For any two discrete random variables $X,Y:\Omega \to \mathbb{R}$ in a probability space $(\Omega, \mathcal{F}, \mathbb{P})$, linearity of expectation tells us that: $$\mathbb{E}(X+Y) := \sum_{t \in (X+Y)(\Omega)}t\cdot\mathbb{P}(X+Y = t) = \mathbb{E}X + \mathbb{E}Y$$
Here I use $(X+Y)(\Omega)$ to denote the image of $X + Y$ and $X + Y = t$ to denote the event $\{\omega \in \Omega\,\mid\, X(\omega) + Y(\omega) = t\}$. In university lecture notes, textbooks, and online forums (like this one) you see a lot of proofs of this fact that begin something like this: $$\mathbb{E}(X + Y) := \sum_{x \in X(\Omega)} \sum_{y \in Y(\Omega)} (x + y)\cdot\mathbb{P}(X = x, Y = y)$$ How in any way does this coincide with the definition of expectation that I gave above? I realize that there is an equivalent definition (namely, $\mathbb{E}X = \sum_{\omega \in \Omega} X(\omega) \mathbb{P}(\{\omega\})$) that trivializes the proof. The way I prefer to prove this fact is to first prove equivalence between the two definitions and then use the second definition to prove linearity. However, I find that the above method of proof is very common in other areas of probability theory aside from just linearity of expectation, so I'd like to better understand it.
To me this feels a lot like the Law of the Unconscious Statistician; the first step of the proof is actually a large jump in reasoning but, given little thought, appears intuitively true (though it is currently very unintuitive to me). How do I go above proving equivalence between the two sums? Is this true in other scenarios? For example: $$\mathbb{E}(XY) := \sum_{t \in (XY)(\Omega)} t \cdot \mathbb{P}(XY = t) \stackrel{??}{=} \sum_{x \in X(\Omega)} \sum_{y \in Y(\Omega)} xy\cdot\mathbb{P}(X = x, Y = y)$$
Does the above hold? Help is appreciated, thanks in advance.
$\newcommand{\R}{\mathbf R}$ $\newcommand{\E}{\mathbb E}$
It will be useful to be acquainted with the notion of push-forward of a (probability) measure.

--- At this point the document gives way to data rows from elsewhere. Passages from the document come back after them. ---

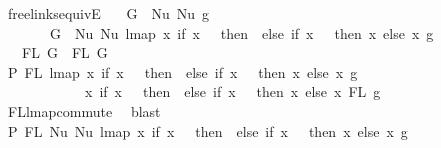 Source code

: \begin{isabellebody}
\isamarkupfalse%
%
\endisatagproof
{\isafoldproof}%
%
\isadelimproof
\isanewline
%
\endisadelimproof
\isanewline
\isanewline
{}\isamarkupfalse%
\ freelinks{\isacharunderscore}{\kern0pt}equiv{\isacharunderscore}{\kern0pt}E{}{\isacharcolon}{\kern0pt}\isanewline
\ \ \ {\isachardoublequoteopen}G{}\ {\isacharequal}{\kern0pt}\ Nu\ {\isacharparenleft}{\kern0pt}Nu\ g{\isacharparenright}{\kern0pt}{\isachardoublequoteclose}\isanewline
\ \ \ \ \ \ \ {\isachardoublequoteopen}G{}\ {\isacharequal}{\kern0pt}\ Nu\ {\isacharparenleft}{\kern0pt}Nu\ {\isacharparenleft}{\kern0pt}lmap\ {\isacharparenleft}{\kern0pt}{\isasymlambda}x{\isachardot}{\kern0pt}\ if\ x\ {\isacharequal}{\kern0pt}\ {}\ then\ {}\ else\ if\ x\ {\isacharequal}{\kern0pt}\ {}\ then\ x\ else\ x{\isacharparenright}{\kern0pt}\ g{\isacharparenright}{\kern0pt}{\isacharparenright}{\kern0pt}{\isachardoublequoteclose}\isanewline
\ \ \ {\isachardoublequoteopen}FL\ G{}\ {\isacharequal}{\kern0pt}\ FL\ G{}{\isachardoublequoteclose}\isanewline
%
\isadelimproof
%
\endisadelimproof
%
\isatagproof
{}\isamarkupfalse%
\ {\isacharminus}{\kern0pt}\isanewline
\ \ \isamarkupfalse%
\ P{}{\isacharcolon}{\kern0pt}\ {\isachardoublequoteopen}FL\ {\isacharparenleft}{\kern0pt}lmap\ {\isacharparenleft}{\kern0pt}{\isasymlambda}x{\isachardot}{\kern0pt}\ if\ x\ {\isacharequal}{\kern0pt}\ {}\ then\ {}\ else\ if\ x\ {\isacharequal}{\kern0pt}\ {}\ then\ x\ else\ x{\isacharparenright}{\kern0pt}\ g{\isacharparenright}{\kern0pt}\ {\isacharequal}{\kern0pt}\isanewline
\ \ \ \ \ \ \ \ \ \ \ \ {\isacharparenleft}{\kern0pt}{\isasymlambda}x{\isachardot}{\kern0pt}\ if\ x\ {\isacharequal}{\kern0pt}\ {}\ then\ {}\ else\ if\ x\ {\isacharequal}{\kern0pt}\ {}\ then\ x\ else\ x{\isacharparenright}{\kern0pt}{\isacharbackquote}{\kern0pt}\ FL\ g{\isachardoublequoteclose}\isanewline
\ \ \ \ \ \isamarkupfalse%
\ FL{\isacharunderscore}{\kern0pt}lmap{\isacharunderscore}{\kern0pt}commute\ \isamarkupfalse%
\ blast\isanewline
\isanewline
\ \ \isamarkupfalse%
\ P{}{\isacharcolon}{\kern0pt}\ {\isachardoublequoteopen}FL\ {\isacharparenleft}{\kern0pt}Nu\ {\isacharparenleft}{\kern0pt}Nu\ {\isacharparenleft}{\kern0pt}lmap\ {\isacharparenleft}{\kern0pt}{\isasymlambda}x{\isachardot}{\kern0pt}\ if\ x\ {\isacharequal}{\kern0pt}\ {}\ then\ {}\ else\ if\ x\ {\isacharequal}{\kern0pt}\ {}\ then\ x\ else\ x{\isacharparenright}{\kern0pt}\ g{\isacharparenright}{\kern0pt}{\isacharparenright}{\kern0pt}{\isacharparenright}{\kern0pt}\ {\isacharequal}{\kern0pt}\isanewline

\end{isabellebody}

I will be stating things for finite spaces but everything can be done in full generality.
Let $\Omega_1$ and $\Omega_2$ be two finite sets and $\mu$ be a probability measure on $\Omega_1$. Let $f:\Omega_1\to \Omega_2$ be any map. We define the push-forward $\mu$ under $f$ as a probability measure $\nu$ defined as $$ \nu(B_2) = \mu(f^{-1}(B_2)) $$ for all subsets $B_2$ of $\Omega_2$. The push-forward of $\mu$ by $f$ will be denoted by $f_*\mu$. Note that the push-forward behaves well under composition. More precisely, if $f:\Omega_1\to \Omega_2$ and $g:\Omega_2\to \Omega_3$ are two maps, and $\mu$ is a probability measure on $\Omega_1$ then $(g\circ f)_*\mu = g_*(f_*\mu)$.
It is an easy verification that if $Y:\Omega_2\to \R$ is a map, and $f:\Omega_1\to \Omega_2$ is any map and $\mu$ is a probability measure on $\Omega_1$, then $$ \E_\mu[Y\circ f] = \E_{f_*\mu}[Y] $$
With this in hand, suppose we have a probability space $(\Omega, \mu)$ and two random variables $X, Y:\Omega\to \R$. Define a map $Z:\Omega\to \R\times \R$ as $Z(\omega)=(X(\omega), Y(\omega))$ and let $a:\R\times \R\to \R$ be the addition map, that is, $a(x, y)=x+y$. Now $\E_\mu[X+Y]= \E_\mu[a\circ Z] = \E_{Z_*\mu}[a]$. But $$ \E_{Z_*\mu}[a] = \sum_{(x, y)\in \text{image}(Z)} a(x, y) (Z_*\mu)(x, y) = \sum_{(x, y)\in \text{image}(Z)} (x+y)\mu(X=x, Y=y) $$ Note that one can replace $\text{image}(Z)$ above by anything that contains $\text{image}(Z)$, in particular, one can write $\text{image}(X)\times \text{image}(Y)$ in place of $\text{image}(Z)$. So we have $$ \E_{\mu}[X+Y] = \sum_{(x, y)\in \text{image}(X)\times \text{image}(Y)} (x+y)\mu(X=x, Y=y) $$
One can play the same game to obtain a similar expression for $\E_\mu[XY]$. Just replace the addition map $a$ by the multiplication map $(x, y)\mapsto xy:\R\times \R\to \R$.